If the published attributes match the expected values, the brokers trigger the transmission of queries and/or other traffic to the storage node. If the published attributes do not match the expected values, the brokers do not enable queries and/or other traffic to the storage node and emit a warning or alert to allow an administrator to remedy the mismatch. After all storage nodes in the cluster have completed the action and passed the optional safety check, the lock for the action is released, and the next action in action list 310 is performed by storage nodes in the cluster to which the next action pertains.

In one or more embodiments, storage nodes in the multi-cluster environment include functionality to automatically recover from errors, failures, restarts, and/or other issues in a way that maintains sequential consistency in the execution of actions 362-368. First, when a storage node experiences an error or failure while performing an action in action list 310, the node queries synchronization service 308 for the action after restarting, reacquires a lock using lock list 346, and resumes the action until the action is complete. Because traffic to the storage node was discontinued by brokers in the same cluster prior to the start of the action, the storage node is able to safely recover from the error failure and resume the action without requiring additional intervention and/or coordination with other components of the system.

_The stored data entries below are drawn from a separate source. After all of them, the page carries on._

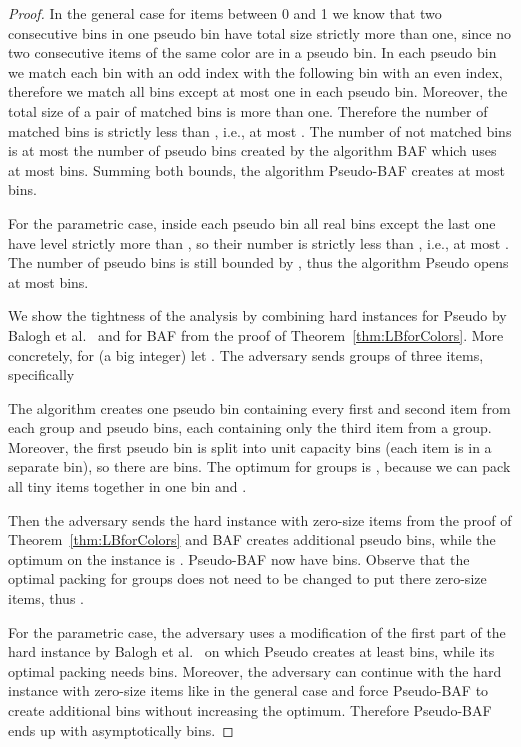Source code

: \documentclass[11pt,a4paper]{article}
\begin{document}
\begin{proof}
In the general case for items between 0 and 1 we know that two
consecutive bins in one pseudo bin have total size strictly more than one,
since no two consecutive items of the same color are in a pseudo bin.
In each pseudo bin we match each bin with an odd index with the following bin
with an even index, therefore we match all bins except at most one in each pseudo bin.
Moreover, the total size of a pair of matched bins is more than one.
Therefore the number of matched bins is strictly less than ,
i.e., at most .
The number of not matched bins is at most the number of pseudo bins
created by the algorithm BAF which uses at most
 bins.
Summing both bounds, the algorithm Pseudo-BAF creates at most  bins.

For the parametric case, inside each pseudo bin all real bins except the last one
have level strictly more than , so their number is strictly less than ,
i.e., at most .  
The number of pseudo bins is still bounded by ,
thus the algorithm Pseudo opens at most  bins.

We show the tightness of the analysis by combining hard instances
for Pseudo by Balogh et al.~\cite{balogh14}
and for BAF from the proof of Theorem~\ref{thm:LBforColors}.
More concretely, for  (a big integer) let .
The adversary sends  groups of three items, specifically


The algorithm creates one pseudo bin containing every first and second item from each group and  pseudo bins,
each containing only the third item from a group.
Moreover, the first pseudo bin is split into  unit capacity bins (each item is in a separate bin), so there are  bins.
The optimum for  groups is , because we can pack all tiny items together in one bin and .

Then the adversary sends the hard instance with zero-size items from the proof of Theorem~\ref{thm:LBforColors}
and BAF creates additional  pseudo bins,
while the optimum on the instance is . Pseudo-BAF now have  bins.
Observe that the optimal packing for  groups does not need to be changed to put there zero-size items, thus .

For the parametric case, the adversary uses a modification of the first part of the hard
instance by Balogh et al.~\cite{balogh14} on which Pseudo creates at least  bins,
while its optimal packing needs  bins.
Moreover, the adversary can continue with the hard instance with zero-size items
like in the general case and force Pseudo-BAF to create additional  bins
without increasing the optimum. Therefore
Pseudo-BAF ends up with asymptotically  bins.
\end{proof}
\end{document}
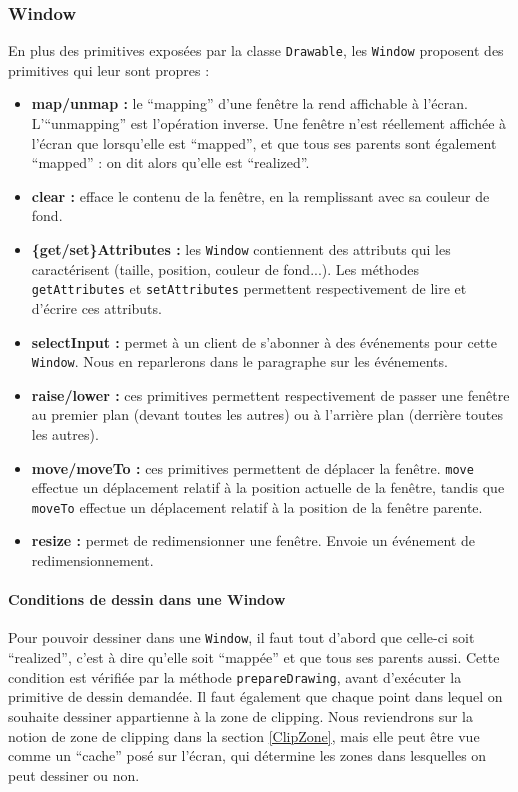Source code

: \subsubsection{Window}

En plus des primitives exposées par la classe \verb|Drawable|, les \verb|Window| proposent des primitives qui leur sont propres :
\begin{itemize}
  \item \textbf{map/unmap :} le ``mapping'' d'une fenêtre la rend affichable à l'écran. L'``unmapping'' est l'opération inverse. Une fenêtre n'est réellement affichée à l'écran que lorsqu'elle est ``mapped'', et que tous ses parents sont également ``mapped'' : on dit alors qu'elle est ``realized''.
  \item \textbf{clear :} efface le contenu de la fenêtre, en la remplissant avec sa couleur de fond.
  \item \textbf{\{get/set\}Attributes :} les \verb|Window| contiennent des attributs qui les caractérisent (taille, position, couleur de fond...). Les méthodes \verb|getAttributes| et \verb|setAttributes| permettent respectivement de lire et d'écrire ces attributs.
  \item \textbf{selectInput :} permet à un client de s'abonner à des événements pour cette \verb|Window|. Nous en reparlerons dans le paragraphe sur les événements.
  \item \textbf{raise/lower :} ces primitives permettent respectivement de passer une fenêtre au premier plan (devant toutes les autres) ou à l'arrière plan (derrière toutes les autres).
  \item \textbf{move/moveTo :} ces primitives permettent de déplacer la fenêtre. \verb|move| effectue un déplacement relatif à la position actuelle de la fenêtre, tandis que \verb|moveTo| effectue un déplacement relatif à la position de la fenêtre parente.
  \item \textbf{resize :} permet de redimensionner une fenêtre. Envoie un événement de redimensionnement.
\end{itemize}

\paragraph{Conditions de dessin dans une Window}
Pour pouvoir dessiner dans une \verb|Window|, il faut tout d'abord que celle-ci soit ``realized'', c'est à dire qu'elle soit ``mappée'' et que tous ses parents aussi. Cette condition est vérifiée par la méthode \verb|prepareDrawing|, avant d'exécuter la primitive de dessin demandée. Il faut également que chaque point dans lequel on souhaite dessiner appartienne à la zone de clipping. Nous reviendrons sur la notion de zone de clipping dans la section \ref{ClipZone}, mais elle peut être vue comme un ``cache'' posé sur l'écran, qui détermine les zones dans lesquelles on peut dessiner ou non.

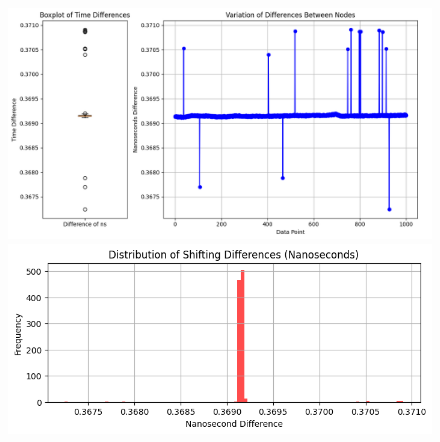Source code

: \begin{figure}
    \centering
    \includegraphics[width=\textwidth]{./img/time_sync_node.png}
    \includegraphics[width=\textwidth]{./img/time_sync_distribution.png}
\end{figure}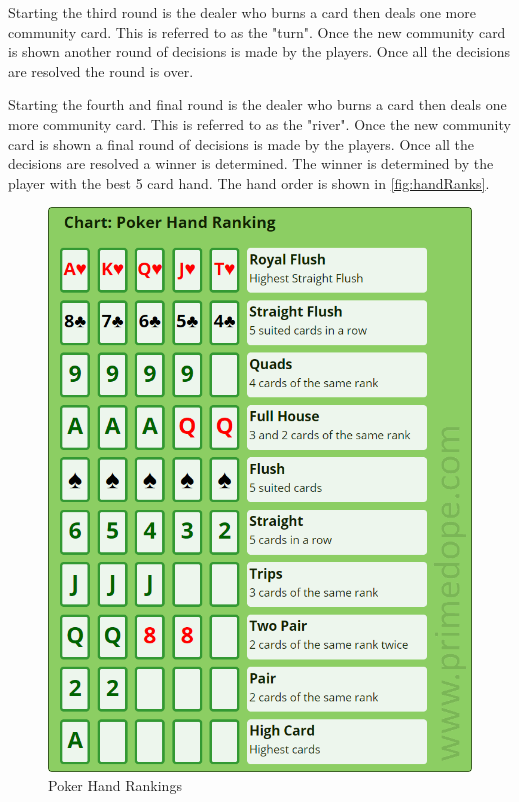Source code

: Starting the third round is the dealer who burns a card then deals one more community card. This is referred to as the "turn". Once the new community card is shown another round of decisions is made by the players. Once all the decisions are resolved the round is over.

Starting the fourth and final round is the dealer who burns a card then deals one more community card. This is referred to as the "river". Once the new community card is shown a final round of decisions is made by the players. Once all the decisions are resolved a winner is determined. The winner is determined by the player with the best 5 card hand. The hand order is shown in \autoref{fig:handRanks}. 

\begin{figure}[H]
    \centering
    \includegraphics[scale=0.5]{resources/Official-Poker-Hand-Rankings-Chart.png}
    \caption{Poker Hand Rankings}
    \label{fig:handRanks}
\end{figure}

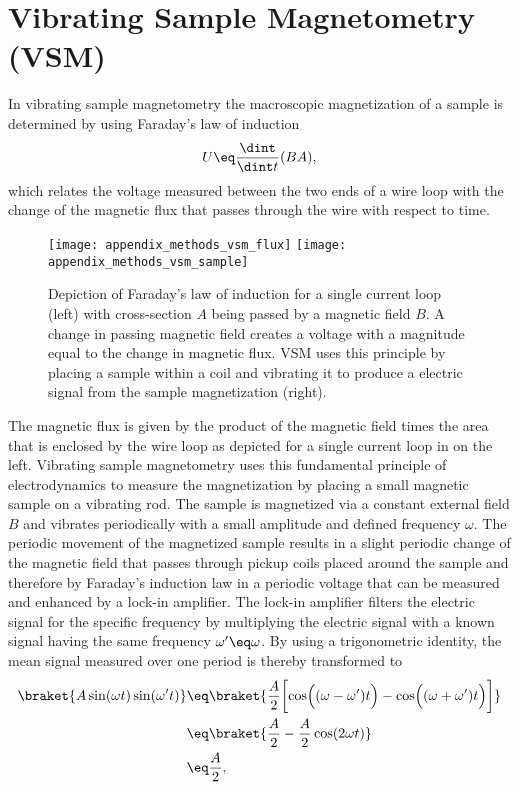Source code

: \documentclass[\main/dresen_thesis.tex]{subfiles}
\begin{document}
  \section{Vibrating Sample Magnetometry (VSM)}
    \label{app:methods:vsm}
    In vibrating sample magnetometry the macroscopic magnetization of a sample is determined by using Faraday's law of induction
    \begin{align}
      U \eq \frac{\dint }{\dint t} (BA),
    \end{align}
    which relates the voltage measured between the two ends of a wire loop with the change of the magnetic flux that passes through the wire with respect to time.
    \begin{figure}[tb]
      \centering
      \texttt{[image: appendix\_methods\_vsm\_flux]}
      \texttt{[image: appendix\_methods\_vsm\_sample]}
      \caption{\label{fig:appendix:methods:vsm:flux}Depiction of Faraday's law of induction for a single current loop (left) with cross-section $A$ being passed by a magnetic field $B$. A change in passing magnetic field creates a voltage with a magnitude equal to the change in magnetic flux. VSM uses this principle by placing a sample within a coil and vibrating it to produce a electric signal from the sample magnetization (right).}
    \end{figure}
    The magnetic flux is given by the product of the magnetic field times the area that is enclosed by the wire loop as depicted for a single current loop in  on the left.
    Vibrating sample magnetometry uses this fundamental principle of electrodynamics to measure the magnetization by placing a small magnetic sample on a vibrating rod.
    The sample is magnetized via a constant external field $B$ and vibrates periodically with a small amplitude and defined frequency $\omega$.
    The periodic movement of the magnetized sample results in a slight periodic change of the magnetic field that passes through pickup coils placed around the sample and therefore by Faraday's induction law in a periodic voltage that can be measured and enhanced by a lock-in amplifier.
    The lock-in amplifier filters the electric signal for the specific frequency by multiplying the electric signal with a known signal having the same frequency $\omega^\prime \eq \omega$.
    By using a trigonometric identity, the mean signal measured over one period is thereby transformed to
    \begin{align}
      \begin{split}
        \braket{A \sin(\omega t) \sin(\omega^\prime t)}
          &\eq \braket{\frac{A}{2} \biggl[ \cos\Bigl((\omega - \omega^\prime) t \Bigr) - \cos\Bigl((\omega + \omega^\prime) t\Bigr) \biggr]}\\
          &\eq \braket{\frac{A}{2} - \frac{A}{2} \cos(2\omega t)}\\
          &\eq \frac{A}{2},
      \end{split}
    \end{align}
\end{document}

Moreover, a storage node that restarts during an action can resume the action from a checkpoint, thus reducing the amount of time required to complete the action after the restart. For example, the storage node resumes a copy action from a checkpoint representing a last successfully copied file, a database creation action from a checkpoint representing a last successful write to a database image, and/or a snapshotting action from a checkpoint representing a last successfully snapshotted block and/or other unit of data.

Second, when a storage node starts up (e.g., during addition of a new cluster to the environment and/or after a code deployment), the storage node retrieves a database image that is compatible with the code on the storage node according to a preferential ordering of actions. In one or more embodiments, actions in the ordering are sorted by ascending time required to perform each action.

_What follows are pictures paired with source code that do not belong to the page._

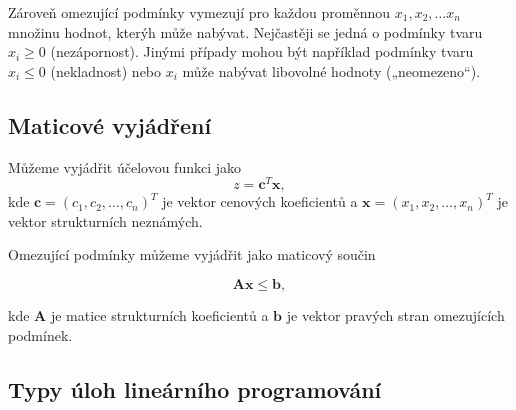 Zároveň omezující podmínky vymezují pro každou proměnnou $x_1, x_2, \ldots x_n$ množinu hodnot, kterýh může nabývat. 
Nejčastěji se jedná o podmínky tvaru $x_i \geq 0$ (nezápornost).
Jinými případy mohou být například podmínky tvaru $x_i \leq 0$ (nekladnost) nebo $x_i$ může nabývat libovolné hodnoty („neomezeno“).

\subsection{Maticové vyjádření}

Můžeme vyjádřit účelovou funkci jako $$ z = \bm{c}^T\bm{x} ,$$
kde $\bm{c} = (c_1, c_2, \ldots, c_n)^T$ je vektor cenových koeficientů a $\bm{x} = (x_1, x_2, \ldots, x_n)^T$ je vektor strukturních neznámých.

Omezující podmínky můžeme vyjádřit jako maticový součin

$$ \bm{A}\bm{x} \leq \bm{b} ,$$

kde $\bm{A}$ je matice strukturních koeficientů a $\bm{b}$ je vektor pravých stran omezujících podmínek.

\subsection{Typy úloh lineárního programování}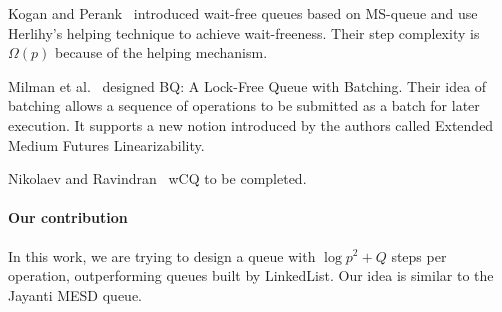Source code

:\documentclass{article}
\begin{document}
Kogan and Perank~\cite{DBLP:conf/ppopp/KoganP11} introduced wait-free queues based on MS-queue and use Herlihy's helping technique to achieve wait-freeness. Their step complexity is $\Omega(p)$ because of the helping mechanism.

Milman et al.~\cite{DBLP:conf/spaa/MilmanKLLP18} designed BQ: A Lock-Free Queue with Batching. Their idea of batching allows a sequence of operations to be submitted as a batch for later execution. It supports a new notion introduced by the authors called Extended Medium Futures Linearizability.

Nikolaev and Ravindran~\cite{DBLP:journals/corr/abs-2201-02179} wCQ to be completed.






\paragraph{Our contribution}
In this work, we are trying to design a queue with $\log p^2 +Q$ steps per operation, outperforming queues built by LinkedList. Our idea is similar to the Jayanti MESD queue.

 

\end{document}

For example, the preferential ordering includes loading the database image from memory, followed by loading the database image from persistent storage, followed by copying the database image from another cluster, followed by creating a new database image. Thus, the storage node uses a database image in memory and/or on disk if the database image is compatible with the code deployed on the storage node. If the storage node lacks a local copy of a compatible database image, the storage node obtains a list of available database images and locations of the database images from an image list 348 maintained by synchronization service 308 and tries to copy a compatible database image from another cluster. If the storage node is unable to copy a compatible database image from another cluster, the storage node creates an in-memory database image from a set of input files. If the storage node is unable to obtain or create a compatible database image via any of the methods described above, the storage node logs a warning to allow an administrator to address the lack of compatible database image for the storage node.

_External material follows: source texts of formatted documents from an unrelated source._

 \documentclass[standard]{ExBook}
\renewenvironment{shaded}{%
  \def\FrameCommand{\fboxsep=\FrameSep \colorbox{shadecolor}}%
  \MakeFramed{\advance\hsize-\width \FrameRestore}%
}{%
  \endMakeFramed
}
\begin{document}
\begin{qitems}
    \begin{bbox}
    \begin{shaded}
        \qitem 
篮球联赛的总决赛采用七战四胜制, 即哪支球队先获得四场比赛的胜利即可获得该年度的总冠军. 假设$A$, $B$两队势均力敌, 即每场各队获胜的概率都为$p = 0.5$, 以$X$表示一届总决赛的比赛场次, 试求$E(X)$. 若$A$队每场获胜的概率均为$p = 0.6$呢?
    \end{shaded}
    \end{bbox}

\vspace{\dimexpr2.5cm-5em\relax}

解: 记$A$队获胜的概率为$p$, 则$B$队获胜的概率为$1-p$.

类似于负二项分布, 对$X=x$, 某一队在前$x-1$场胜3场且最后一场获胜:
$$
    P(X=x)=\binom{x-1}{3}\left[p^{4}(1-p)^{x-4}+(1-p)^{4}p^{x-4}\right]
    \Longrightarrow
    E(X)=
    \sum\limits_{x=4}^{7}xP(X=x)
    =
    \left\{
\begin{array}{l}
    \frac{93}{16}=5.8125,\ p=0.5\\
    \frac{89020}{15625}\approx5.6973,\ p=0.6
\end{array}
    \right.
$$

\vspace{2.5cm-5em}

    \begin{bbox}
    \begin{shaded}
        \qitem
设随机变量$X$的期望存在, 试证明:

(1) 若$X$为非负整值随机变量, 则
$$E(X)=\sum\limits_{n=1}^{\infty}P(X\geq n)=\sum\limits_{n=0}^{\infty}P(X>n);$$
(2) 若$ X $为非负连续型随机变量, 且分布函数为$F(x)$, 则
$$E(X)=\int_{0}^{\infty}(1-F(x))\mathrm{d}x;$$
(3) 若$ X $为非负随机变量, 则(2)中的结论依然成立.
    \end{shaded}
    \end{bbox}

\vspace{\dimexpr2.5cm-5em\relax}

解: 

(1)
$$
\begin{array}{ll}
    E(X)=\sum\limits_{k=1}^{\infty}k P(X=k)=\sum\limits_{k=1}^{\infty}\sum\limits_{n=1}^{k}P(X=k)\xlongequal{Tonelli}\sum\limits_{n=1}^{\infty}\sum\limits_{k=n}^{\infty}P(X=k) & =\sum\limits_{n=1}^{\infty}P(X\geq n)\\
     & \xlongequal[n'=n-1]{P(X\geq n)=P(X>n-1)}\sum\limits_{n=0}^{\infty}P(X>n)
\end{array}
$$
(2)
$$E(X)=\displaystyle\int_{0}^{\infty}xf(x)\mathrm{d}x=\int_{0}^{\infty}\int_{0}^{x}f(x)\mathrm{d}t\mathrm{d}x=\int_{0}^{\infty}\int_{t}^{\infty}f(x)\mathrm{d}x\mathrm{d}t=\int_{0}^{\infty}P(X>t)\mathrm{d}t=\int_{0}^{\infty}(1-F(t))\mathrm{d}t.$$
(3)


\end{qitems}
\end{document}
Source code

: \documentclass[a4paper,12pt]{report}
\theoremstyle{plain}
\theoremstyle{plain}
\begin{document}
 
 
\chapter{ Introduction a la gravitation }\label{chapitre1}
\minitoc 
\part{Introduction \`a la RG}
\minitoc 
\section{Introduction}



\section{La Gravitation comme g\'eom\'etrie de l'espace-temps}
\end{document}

In other words, the ordering of actions allows the storage node to fetch a compatible database image in the least amount of time possible. After the database image is loaded on the storage node, the image manager on the storage node signals a “ready” state in state list 312, and brokers in the same cluster begin serving traffic to the storage node.

By executing multiple scheduler instances on nodes of a multi-cluster environment and issuing actions that are ordered and maintained by a synchronization service, the disclosed embodiments allow code and/or data deployments to be performed and/or automated in the multi-cluster environment independently of errors, failures, and/or outages in individual nodes and/or clusters. Sequentially executing the actions by the clusters and confirming the completion of each action before proceeding to the next action additionally ensures correct execution of deployment workflows in the multi-cluster environment, as well as recovery from the errors, failures, and/or outages. Moreover, decoupling the deployment of code from deployment of data in the multi-cluster environment reduces downtime, allows updating of the code and data on different schedules, and/or allows issues with the code (or data) to be remedied without affecting the data (or code). Consequently, the disclosed embodiments provide technological improvements in applications, tools, computer systems, and/or environments for managing deployment workflows, updates, errors, and/or failures in multi-cluster environments, distributed databases, and/or other types of distributed systems.

Those skilled in the art will appreciate that the system of FIG. 3 may be implemented in a variety of ways. As mentioned above, multiple instances of brokers 350-352 and/or synchronization service 308 may be used to manage traffic to storage nodes and/or coordinate actions among the storage nodes and/or clusters. Along the same lines, schedulers 322-328, image managers 330-336, brokers 350-352, and synchronization service 308 may be provided by a single physical machine, multiple computer systems, one or more virtual machines, a grid, a number of clusters, one or more databases, one or more filesystems, and/or a cloud computing system. Schedulers 322-328, image managers 330-336, brokers 350-352, and/or synchronization service 308 may additionally be implemented together and/or separately by one or more software components and/or layers.

Those skilled in the art will also appreciate that the system of FIG. 3 may be adapted to other types of functionality. For example, operations related to automatically updating and/or rolling back code and/or data in the distributed database may be used with other types of applications, data, and/or data stores.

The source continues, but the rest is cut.